▸ **Your objective**
In the material below, count the lines where the word "against" appears. Nothing but the number, please.

START Given records

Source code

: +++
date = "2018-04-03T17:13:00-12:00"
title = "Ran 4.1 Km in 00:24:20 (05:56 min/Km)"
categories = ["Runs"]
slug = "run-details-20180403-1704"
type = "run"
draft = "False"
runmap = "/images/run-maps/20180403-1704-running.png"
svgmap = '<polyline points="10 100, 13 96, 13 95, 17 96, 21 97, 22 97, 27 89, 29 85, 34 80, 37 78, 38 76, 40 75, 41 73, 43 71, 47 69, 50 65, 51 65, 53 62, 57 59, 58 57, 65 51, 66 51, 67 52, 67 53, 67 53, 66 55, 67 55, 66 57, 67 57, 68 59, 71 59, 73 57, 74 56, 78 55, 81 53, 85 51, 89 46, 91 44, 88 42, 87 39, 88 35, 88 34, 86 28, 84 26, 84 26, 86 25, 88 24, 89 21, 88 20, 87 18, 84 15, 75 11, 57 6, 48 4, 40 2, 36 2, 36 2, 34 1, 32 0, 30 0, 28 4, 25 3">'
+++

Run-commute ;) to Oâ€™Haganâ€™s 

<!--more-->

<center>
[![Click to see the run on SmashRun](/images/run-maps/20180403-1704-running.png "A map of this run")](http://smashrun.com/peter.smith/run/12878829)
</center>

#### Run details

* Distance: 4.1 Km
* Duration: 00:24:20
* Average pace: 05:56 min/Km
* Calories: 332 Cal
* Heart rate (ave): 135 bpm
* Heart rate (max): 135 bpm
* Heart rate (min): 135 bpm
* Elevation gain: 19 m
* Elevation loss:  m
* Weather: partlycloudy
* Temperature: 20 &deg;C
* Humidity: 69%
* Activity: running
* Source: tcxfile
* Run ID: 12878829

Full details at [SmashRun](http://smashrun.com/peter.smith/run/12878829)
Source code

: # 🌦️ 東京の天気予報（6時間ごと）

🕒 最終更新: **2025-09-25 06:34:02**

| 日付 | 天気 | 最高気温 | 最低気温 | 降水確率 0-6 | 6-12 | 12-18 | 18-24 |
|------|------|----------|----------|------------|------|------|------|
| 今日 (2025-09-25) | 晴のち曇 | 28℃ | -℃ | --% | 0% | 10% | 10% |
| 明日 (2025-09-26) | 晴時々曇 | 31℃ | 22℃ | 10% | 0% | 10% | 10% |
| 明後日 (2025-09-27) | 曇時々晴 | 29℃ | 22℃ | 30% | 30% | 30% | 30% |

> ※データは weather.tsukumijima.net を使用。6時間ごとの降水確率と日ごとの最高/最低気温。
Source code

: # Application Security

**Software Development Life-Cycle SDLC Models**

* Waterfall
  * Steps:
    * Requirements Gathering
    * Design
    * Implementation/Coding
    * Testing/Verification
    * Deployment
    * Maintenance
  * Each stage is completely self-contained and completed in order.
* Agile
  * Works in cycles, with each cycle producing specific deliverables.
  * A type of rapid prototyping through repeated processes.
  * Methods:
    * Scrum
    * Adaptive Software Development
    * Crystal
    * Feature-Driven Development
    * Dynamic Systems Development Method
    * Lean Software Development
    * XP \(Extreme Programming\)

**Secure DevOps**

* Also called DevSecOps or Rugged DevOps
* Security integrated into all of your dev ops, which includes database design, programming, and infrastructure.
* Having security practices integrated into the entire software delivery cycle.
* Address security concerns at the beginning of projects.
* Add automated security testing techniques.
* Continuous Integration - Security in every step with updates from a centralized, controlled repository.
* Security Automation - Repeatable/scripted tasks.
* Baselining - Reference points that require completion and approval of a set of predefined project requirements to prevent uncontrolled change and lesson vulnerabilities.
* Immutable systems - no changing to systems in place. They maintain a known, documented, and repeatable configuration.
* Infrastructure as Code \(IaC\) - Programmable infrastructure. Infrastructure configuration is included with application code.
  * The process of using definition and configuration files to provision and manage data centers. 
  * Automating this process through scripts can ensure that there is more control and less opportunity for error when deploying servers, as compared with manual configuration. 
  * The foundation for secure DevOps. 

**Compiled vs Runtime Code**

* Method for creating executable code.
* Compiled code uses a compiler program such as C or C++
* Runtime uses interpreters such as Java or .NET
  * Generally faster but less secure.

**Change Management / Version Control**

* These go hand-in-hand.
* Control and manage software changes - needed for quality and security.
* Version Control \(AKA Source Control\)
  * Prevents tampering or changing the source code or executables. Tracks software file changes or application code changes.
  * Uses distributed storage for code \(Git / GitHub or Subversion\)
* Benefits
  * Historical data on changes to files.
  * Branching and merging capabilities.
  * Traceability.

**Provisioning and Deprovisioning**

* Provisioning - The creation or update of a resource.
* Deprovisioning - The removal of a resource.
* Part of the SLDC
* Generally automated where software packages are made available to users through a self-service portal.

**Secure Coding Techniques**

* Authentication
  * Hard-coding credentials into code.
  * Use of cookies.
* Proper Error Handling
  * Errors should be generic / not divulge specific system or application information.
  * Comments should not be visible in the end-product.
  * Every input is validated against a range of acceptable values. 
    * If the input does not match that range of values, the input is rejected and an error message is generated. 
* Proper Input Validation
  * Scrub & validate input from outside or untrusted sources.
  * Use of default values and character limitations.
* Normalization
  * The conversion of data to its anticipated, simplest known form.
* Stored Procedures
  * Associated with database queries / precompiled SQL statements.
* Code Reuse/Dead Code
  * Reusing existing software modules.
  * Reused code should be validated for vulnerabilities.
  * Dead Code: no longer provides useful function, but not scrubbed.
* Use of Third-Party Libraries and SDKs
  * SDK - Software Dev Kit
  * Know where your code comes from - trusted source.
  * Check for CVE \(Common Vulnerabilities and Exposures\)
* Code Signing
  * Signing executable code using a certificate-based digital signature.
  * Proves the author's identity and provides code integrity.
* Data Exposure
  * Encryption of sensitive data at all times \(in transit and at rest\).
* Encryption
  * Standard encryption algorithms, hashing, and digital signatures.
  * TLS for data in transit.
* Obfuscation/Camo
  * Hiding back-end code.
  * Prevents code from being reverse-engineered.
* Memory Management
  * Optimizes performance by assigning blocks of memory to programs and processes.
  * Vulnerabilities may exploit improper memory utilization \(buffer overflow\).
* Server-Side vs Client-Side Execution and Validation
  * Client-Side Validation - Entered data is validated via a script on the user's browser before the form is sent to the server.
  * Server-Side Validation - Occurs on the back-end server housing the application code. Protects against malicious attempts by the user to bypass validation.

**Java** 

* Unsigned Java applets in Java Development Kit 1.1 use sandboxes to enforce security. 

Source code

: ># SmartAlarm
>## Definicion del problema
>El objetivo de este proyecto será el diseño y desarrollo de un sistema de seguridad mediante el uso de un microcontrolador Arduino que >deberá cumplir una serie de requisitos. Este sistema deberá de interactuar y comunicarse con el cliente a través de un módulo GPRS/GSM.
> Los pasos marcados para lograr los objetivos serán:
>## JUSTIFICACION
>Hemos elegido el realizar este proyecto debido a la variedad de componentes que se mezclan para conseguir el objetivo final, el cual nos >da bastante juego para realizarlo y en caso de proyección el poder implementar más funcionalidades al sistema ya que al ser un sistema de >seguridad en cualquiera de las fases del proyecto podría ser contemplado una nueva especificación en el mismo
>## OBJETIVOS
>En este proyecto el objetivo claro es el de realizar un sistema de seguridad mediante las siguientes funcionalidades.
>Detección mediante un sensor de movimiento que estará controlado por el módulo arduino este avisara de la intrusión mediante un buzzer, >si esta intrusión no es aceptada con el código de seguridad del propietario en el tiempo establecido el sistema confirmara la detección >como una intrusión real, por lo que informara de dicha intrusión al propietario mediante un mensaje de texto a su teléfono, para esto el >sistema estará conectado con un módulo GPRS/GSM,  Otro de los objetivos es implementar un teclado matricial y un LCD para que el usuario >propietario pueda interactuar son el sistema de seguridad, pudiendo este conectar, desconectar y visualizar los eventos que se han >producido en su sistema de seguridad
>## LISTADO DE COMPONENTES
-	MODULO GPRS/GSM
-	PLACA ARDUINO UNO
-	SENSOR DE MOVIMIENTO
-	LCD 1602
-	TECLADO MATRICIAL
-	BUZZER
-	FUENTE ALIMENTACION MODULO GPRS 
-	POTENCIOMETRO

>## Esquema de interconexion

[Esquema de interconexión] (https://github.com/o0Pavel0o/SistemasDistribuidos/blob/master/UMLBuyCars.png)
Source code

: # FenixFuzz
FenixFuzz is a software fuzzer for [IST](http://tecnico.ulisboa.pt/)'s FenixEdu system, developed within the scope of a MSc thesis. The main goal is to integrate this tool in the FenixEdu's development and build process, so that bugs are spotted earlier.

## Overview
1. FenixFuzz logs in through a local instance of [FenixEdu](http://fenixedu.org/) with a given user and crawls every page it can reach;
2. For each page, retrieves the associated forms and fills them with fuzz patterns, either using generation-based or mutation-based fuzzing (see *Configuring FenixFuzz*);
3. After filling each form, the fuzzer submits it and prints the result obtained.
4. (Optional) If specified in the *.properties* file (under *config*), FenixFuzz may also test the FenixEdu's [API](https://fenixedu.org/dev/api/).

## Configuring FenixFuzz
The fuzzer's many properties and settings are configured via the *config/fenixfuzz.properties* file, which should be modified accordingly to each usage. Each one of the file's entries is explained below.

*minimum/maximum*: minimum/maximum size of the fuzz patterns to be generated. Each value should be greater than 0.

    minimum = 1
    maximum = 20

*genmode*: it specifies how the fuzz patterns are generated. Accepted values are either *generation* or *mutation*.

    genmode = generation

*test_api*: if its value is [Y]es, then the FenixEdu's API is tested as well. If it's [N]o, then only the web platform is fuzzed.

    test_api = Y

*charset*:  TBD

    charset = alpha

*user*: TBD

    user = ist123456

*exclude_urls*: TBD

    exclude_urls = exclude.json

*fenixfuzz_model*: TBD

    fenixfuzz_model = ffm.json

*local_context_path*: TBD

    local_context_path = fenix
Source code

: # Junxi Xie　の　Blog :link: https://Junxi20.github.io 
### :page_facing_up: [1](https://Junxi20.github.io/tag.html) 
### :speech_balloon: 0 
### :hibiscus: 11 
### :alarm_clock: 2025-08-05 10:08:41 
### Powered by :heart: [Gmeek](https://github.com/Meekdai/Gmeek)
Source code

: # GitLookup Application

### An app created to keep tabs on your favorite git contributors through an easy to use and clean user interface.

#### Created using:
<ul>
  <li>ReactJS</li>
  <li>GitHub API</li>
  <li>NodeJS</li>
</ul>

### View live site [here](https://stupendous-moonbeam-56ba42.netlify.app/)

END Given records

▸ **Written answer**
2